NETL’s world-renowned computer modeling capabilities are front and center in a pivotal collaboration with West Virginia University (WVU). Computational modeling is a critical tool in technology development, and the forward-looking efforts by the NETL-WVU research team are improving the accuracy of fossil-fuel energy systems models — work that will ultimately help provide the nation with cost-effective, sustainable and efficient clean energy.

The NETL-led team is investigating gasification, a promising technology that can convert fossil fuels like coal into a highly useful mixture of hydrogen and carbon monoxide called synthesis gas or syngas.
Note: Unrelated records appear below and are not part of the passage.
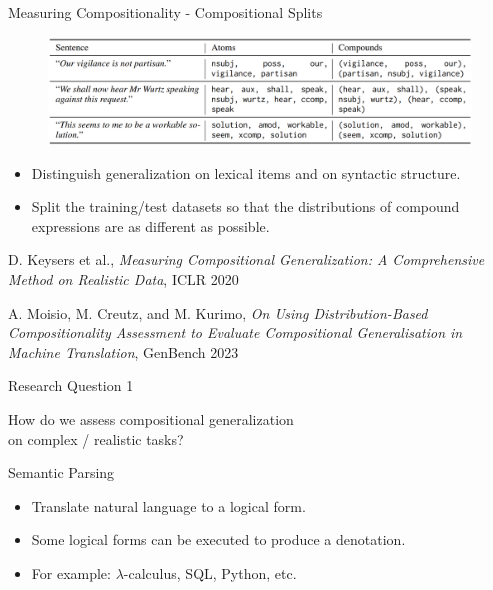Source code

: \documentclass{beamer}
\begin{document}
\begin{frame}{Measuring Compositionality - Compositional Splits}
    \begin{figure}
        \centering
        \includegraphics[width=\textwidth]{dbca.png}
    \end{figure}
    \begin{itemize}
        \item Distinguish generalization on lexical items and on syntactic structure.
        \item Split the training/test datasets so that the distributions of compound expressions are as different as possible.
    \end{itemize}

    \vfill

    \tiny{D. Keysers et al., \emph{Measuring Compositional Generalization: A Comprehensive Method on Realistic Data}, ICLR 2020}
    
    \tiny{A. Moisio, M. Creutz, and M. Kurimo, \emph{On Using Distribution-Based Compositionality Assessment to Evaluate Compositional Generalisation in Machine Translation}, GenBench 2023}
\end{frame}

\begin{frame}{Research Question 1}
    \begin{center}
        How do we assess compositional generalization\\on complex / realistic tasks?
    \end{center}
\end{frame}

\begin{frame}{Semantic Parsing}
    \begin{itemize}
        \item Translate natural language to a logical form.

        \pause

        \item Some logical forms can be executed to produce a denotation.

        \pause

        \item For example: $\lambda$-calculus, SQL, Python, etc.
    \end{itemize}
\end{frame}
\end{document}
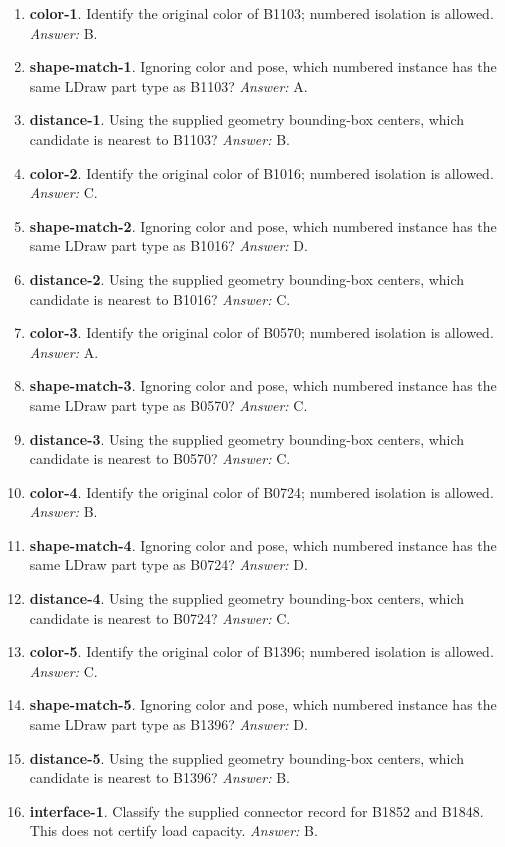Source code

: \begin{enumerate}
\item \textbf{color-1}. Identify the original color of B1103; numbered isolation is allowed. \textit{Answer:} B.
\item \textbf{shape-match-1}. Ignoring color and pose, which numbered instance has the same LDraw part type as B1103? \textit{Answer:} A.
\item \textbf{distance-1}. Using the supplied geometry bounding-box centers, which candidate is nearest to B1103? \textit{Answer:} B.
\item \textbf{color-2}. Identify the original color of B1016; numbered isolation is allowed. \textit{Answer:} C.
\item \textbf{shape-match-2}. Ignoring color and pose, which numbered instance has the same LDraw part type as B1016? \textit{Answer:} D.
\item \textbf{distance-2}. Using the supplied geometry bounding-box centers, which candidate is nearest to B1016? \textit{Answer:} C.
\item \textbf{color-3}. Identify the original color of B0570; numbered isolation is allowed. \textit{Answer:} A.
\item \textbf{shape-match-3}. Ignoring color and pose, which numbered instance has the same LDraw part type as B0570? \textit{Answer:} C.
\item \textbf{distance-3}. Using the supplied geometry bounding-box centers, which candidate is nearest to B0570? \textit{Answer:} C.
\item \textbf{color-4}. Identify the original color of B0724; numbered isolation is allowed. \textit{Answer:} B.
\item \textbf{shape-match-4}. Ignoring color and pose, which numbered instance has the same LDraw part type as B0724? \textit{Answer:} D.
\item \textbf{distance-4}. Using the supplied geometry bounding-box centers, which candidate is nearest to B0724? \textit{Answer:} C.
\item \textbf{color-5}. Identify the original color of B1396; numbered isolation is allowed. \textit{Answer:} C.
\item \textbf{shape-match-5}. Ignoring color and pose, which numbered instance has the same LDraw part type as B1396? \textit{Answer:} D.
\item \textbf{distance-5}. Using the supplied geometry bounding-box centers, which candidate is nearest to B1396? \textit{Answer:} B.
\item \textbf{interface-1}. Classify the supplied connector record for B1852 and B1848. This does not certify load capacity. \textit{Answer:} B.

\end{enumerate}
Because it can be used directly as fuel and as a precursor to an array of chemicals and products, syngas could become a major game changer in the fossil fuel industry. The NETL-WVU team is seeking to understand how to optimize gasification and syngas production. 

As part of the project, NETL is validating its open-source, internationally-used Multiphase Flow with Interphase eXchanges (MFiX) computer modeling suite. WVU is providing high-quality data from its bench-scale fluidized-bed gasifier, which researchers use to study fluidization and gasification fundamentals. The University’s experimental data is collected under well-controlled conditions, providing critical information on the parameters that control process efficiency and gas output composition.

MFIX is a critical tool in the design, analysis and optimization of novel gasifiers and associated devices. NETL researchers have used MFiX to successfully model complex energy systems for many years, and this new data is helping them better understand flow dynamics and their effect on the complex reaction chemistry of gasification inside of a fluidized-bed reactor.

“The collaborative approach of this project where physical and mathematical modelers work as a team has proven quite valuable,” Bill Rogers, Ph.D., said. “Our WVU colleagues are providing critical experimental data that we can use to help validate our models and help to further refine our capabilities to accurately model gasifiers at pilot and industrial scales.”

Valuable collaborations like this allow the Lab to continually sharpen its tools and ensure that, as the nation’s preeminent fossil-energy science and engineering resource, it continues to discover, integrate and mature technology solutions to enhance the nation’s energy foundation and protect the environment for future generations.